You should post the results of LH and FSH. If your testosterone was truly zero you’d probably know it.

And just so you’re clear and not misdirected by many here, LH (or hCG) will stimulate leydig cells producing testosterone. FSH+testosterone stimulates the Sertoli cells to produce sperm. Other than producing testosterone, hCG in no way will assist with fertility unless FSH is present. Most people that begin TRT will eventually have FSH/LH near zero.

Thanks for the info, Im absolutely convinced my only issue regarding fertility is the absent vas. I feel like the ivf clinic are just following protocol investigations for azoospermia and not really looking at the evidence.
I will be going back to gp to find out how they managed to not test for testosterone. And get them to run the bloods for it.

Lh 3.1 iu/l
fsh 6.7 iu/l
tsh 2.1miu/l
Prolactin 200mu/l
Serum albumin 42g/l

I’m 28, went fine through pubety, have gained over 50lb of lean muscle over 5 years, 10% body fat. I have a ridiculously high sex drive. To say I only really have one ball working I would assume its doing an ok job.
I have had very low ejaculate volume right from the start which is another indication that missing vas is the cause.
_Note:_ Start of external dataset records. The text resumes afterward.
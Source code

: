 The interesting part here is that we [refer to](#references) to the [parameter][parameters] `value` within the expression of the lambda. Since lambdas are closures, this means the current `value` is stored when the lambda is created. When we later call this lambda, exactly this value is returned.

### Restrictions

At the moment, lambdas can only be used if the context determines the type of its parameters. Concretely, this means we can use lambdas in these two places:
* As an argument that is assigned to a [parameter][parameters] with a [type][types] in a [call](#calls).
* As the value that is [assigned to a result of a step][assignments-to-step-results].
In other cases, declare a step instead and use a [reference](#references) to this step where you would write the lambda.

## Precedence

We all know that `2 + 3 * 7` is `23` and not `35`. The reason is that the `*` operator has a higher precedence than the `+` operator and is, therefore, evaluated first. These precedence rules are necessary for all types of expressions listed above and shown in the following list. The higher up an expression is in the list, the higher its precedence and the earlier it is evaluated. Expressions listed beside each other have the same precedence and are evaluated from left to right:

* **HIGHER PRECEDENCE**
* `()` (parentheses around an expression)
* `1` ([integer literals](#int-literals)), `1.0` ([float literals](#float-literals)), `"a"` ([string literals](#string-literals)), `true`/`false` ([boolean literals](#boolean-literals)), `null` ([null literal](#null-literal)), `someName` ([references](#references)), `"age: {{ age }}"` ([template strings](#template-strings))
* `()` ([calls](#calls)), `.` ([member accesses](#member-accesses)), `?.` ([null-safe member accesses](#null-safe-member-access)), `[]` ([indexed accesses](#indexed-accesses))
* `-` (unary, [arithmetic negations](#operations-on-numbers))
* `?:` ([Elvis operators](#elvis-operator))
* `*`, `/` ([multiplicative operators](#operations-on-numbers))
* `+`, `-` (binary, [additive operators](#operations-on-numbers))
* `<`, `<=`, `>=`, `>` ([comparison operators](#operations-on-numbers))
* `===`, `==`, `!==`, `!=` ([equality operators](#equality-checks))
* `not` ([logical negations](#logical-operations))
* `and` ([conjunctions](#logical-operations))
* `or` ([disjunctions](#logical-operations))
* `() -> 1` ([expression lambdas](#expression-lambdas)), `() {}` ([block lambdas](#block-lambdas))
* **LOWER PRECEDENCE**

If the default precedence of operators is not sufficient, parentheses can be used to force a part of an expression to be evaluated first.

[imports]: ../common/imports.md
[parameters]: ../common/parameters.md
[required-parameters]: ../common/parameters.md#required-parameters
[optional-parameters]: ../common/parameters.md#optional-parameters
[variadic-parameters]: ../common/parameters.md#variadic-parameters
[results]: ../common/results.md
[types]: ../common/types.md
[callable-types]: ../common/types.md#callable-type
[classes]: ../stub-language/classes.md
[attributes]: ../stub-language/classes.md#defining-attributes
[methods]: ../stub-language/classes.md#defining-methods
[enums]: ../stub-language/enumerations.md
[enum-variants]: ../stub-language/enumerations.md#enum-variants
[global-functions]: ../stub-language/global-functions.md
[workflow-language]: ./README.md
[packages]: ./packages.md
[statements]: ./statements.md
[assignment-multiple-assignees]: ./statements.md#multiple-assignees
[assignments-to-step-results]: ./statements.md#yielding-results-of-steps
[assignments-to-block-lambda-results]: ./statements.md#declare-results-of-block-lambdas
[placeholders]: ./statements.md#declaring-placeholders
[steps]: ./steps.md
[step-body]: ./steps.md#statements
The vas deferens contributes little to semen volume. The fluids are primarily seminal and prostate which come in after the vas.

I would expect fairly normal sperm/test levels from those numbers if they could reach the ejaculate.

Well the plan is a surgical sperm retrieval, which is very expensive so I guess this hormone info will help assess the likelihood of it being a success.

I have read that obstructive azoospermia is often accompanied with a low volume, maybe I have damage or scar tissue causing other problems.

Is there an ideal ratio between lh and fsh?

Thanks for the help

do you have varicocele ?

LH is pulsatile, so any one LH lab result does not carry much weight. FSH is a better indicator of your LH status than the LH lab result. FSH=6.7 is quite good and sort of expected with a single testicle. This means that your one testes does have more than enough FSH for fertility. For sperm retrieval, docs might have you on clomid to ramp things up. Please read the advice for new guys sticky for related info.

As far as I know there is no varicocele. About 6 different doctors and urologists have tugged on my nuts and there has been no mention of one.

Thanks for the input ksman, gotta say that the help you give out on here is excellent and in sure many appreciate the work you put in.

There has been no mention of any medication yet and I would wish to avoid that at all costs really.

Had karotype and cystic fibrocess bloods took today so I now have the long wait for those results to return.

It appears there was an error and they had tested my t level. Got result now,

Testosterone 19.1 nmol/l ref (8-27)

Is that pretty good for 28 and one nut?

Your status depends on FT or Bio-T, not T+SHBG. And E2 also needs to be right. So test TT, FT and E2 and please read that sticky.

The blood tests I had run were the ones requested by the ivf clinic so assumed that they would suffice for an idea on sperm production.

Will look at requesting the others. I know this thread is not really t replacement related but thought this would be best place for it. I’m not undergoing or plan to under go replacement therapy.

[quote]C27 H40 O3 wrote:
And just so you’re clear and not misdirected by many here, LH (or hCG) will stimulate leydig cells producing testosterone. FSH+testosterone stimulates the Sertoli cells to produce sperm. Other than producing testosterone, hCG in no way will assist with fertility unless FSH is present. Most people that begin TRT will eventually have FSH/LH near zero. [/quote]

Are you saying a guy on T + hcg won’t be fertile?